We gotta assume it’s Dodgers manager Joe Torre who has time to crank out a blog, even for a sponsor who has put him in those comical commercials showing him adjusting to L.A. life by pounding down wheatgrass drinks, learning to surf and yoga, and strutting around town with a pocket poodle in his arms.
We found a link to what’s being sold as a Torre blog (linked here), which comes off the MLB.com page, but also off a sponsored link to the car insurance company (linked here), where you can also see extended clips from the TV spots that have been running all year (one, for example, that hasn’t been seen is Torre getting out of his car to an army of paparazzi, only to find out they weren’t interested in him but some Lohan-like character who ducks into a restaurant).
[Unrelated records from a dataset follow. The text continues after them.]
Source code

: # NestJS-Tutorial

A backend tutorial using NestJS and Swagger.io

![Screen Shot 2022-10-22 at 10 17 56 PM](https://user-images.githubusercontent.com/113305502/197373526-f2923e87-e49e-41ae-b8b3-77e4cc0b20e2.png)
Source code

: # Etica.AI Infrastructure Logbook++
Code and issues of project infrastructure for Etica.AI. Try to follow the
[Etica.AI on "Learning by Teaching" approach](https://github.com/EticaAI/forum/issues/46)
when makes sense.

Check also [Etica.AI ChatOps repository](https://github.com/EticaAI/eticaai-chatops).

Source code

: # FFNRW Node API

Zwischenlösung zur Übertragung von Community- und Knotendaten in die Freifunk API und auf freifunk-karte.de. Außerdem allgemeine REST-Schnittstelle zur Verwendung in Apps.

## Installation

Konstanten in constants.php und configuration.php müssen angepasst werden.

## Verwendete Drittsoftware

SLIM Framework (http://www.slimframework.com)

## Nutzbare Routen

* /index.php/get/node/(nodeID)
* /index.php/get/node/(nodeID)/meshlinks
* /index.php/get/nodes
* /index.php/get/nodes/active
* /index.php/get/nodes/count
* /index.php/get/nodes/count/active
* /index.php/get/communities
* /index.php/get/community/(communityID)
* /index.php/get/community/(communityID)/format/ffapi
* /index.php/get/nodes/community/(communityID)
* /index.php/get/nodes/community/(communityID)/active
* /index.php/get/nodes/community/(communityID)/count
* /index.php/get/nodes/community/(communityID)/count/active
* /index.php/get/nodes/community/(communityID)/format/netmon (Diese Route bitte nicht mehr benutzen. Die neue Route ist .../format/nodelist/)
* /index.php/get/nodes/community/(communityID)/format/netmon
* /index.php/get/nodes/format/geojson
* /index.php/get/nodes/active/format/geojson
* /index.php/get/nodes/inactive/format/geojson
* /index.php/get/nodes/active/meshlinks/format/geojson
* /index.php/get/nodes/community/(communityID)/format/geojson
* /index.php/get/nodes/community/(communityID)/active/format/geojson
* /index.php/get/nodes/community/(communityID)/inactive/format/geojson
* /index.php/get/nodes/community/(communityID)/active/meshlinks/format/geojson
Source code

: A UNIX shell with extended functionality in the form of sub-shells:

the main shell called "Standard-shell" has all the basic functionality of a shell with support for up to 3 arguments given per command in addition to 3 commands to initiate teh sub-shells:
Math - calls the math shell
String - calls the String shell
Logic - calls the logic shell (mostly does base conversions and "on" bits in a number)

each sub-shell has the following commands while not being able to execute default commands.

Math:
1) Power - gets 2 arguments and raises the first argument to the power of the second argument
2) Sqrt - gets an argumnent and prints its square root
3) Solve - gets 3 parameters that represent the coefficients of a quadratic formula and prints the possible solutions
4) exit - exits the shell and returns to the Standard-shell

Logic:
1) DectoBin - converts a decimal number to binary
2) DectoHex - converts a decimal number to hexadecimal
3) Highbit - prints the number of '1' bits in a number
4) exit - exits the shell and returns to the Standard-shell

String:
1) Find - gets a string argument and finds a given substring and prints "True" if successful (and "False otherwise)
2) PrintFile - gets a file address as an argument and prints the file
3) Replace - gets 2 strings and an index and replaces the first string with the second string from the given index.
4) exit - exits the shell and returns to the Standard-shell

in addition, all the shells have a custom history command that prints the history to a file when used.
There are only eight entries on the blog so far, which appears to have started when he had some free time about a month ago. That first one included this paragraph:
I’ll be figuring out this blogging thing since I’m a little behind the times. For example, I saw one of those little candy Valentine’s hearts printed with “LOL” and thought it was a typo right up until I started reading about blogs and Web acronyms. I mean, WTF(udge), right?
Yeah, right. Fudge.
An excerpt from Torre’s latest blog entry (posted today — why wasn’t he watching the D’backs-Cardinals game?) on what the fans are wearing in the Dodger Stadium stands:
I was hanging out at the stadium before a game last week, and I saw a fan wearing a Dodgers cap. Sounds about right, yeah? But this wasn’t just any baseball cap; the nice blue L.A. logo was stitched onto the front, but it also had the stamp of a swanky clothing brand printed all over it. I pointed this out to one of my players, and he said that hat costs more than $100. For a baseball cap. That’s not even AUTOGRAPHED.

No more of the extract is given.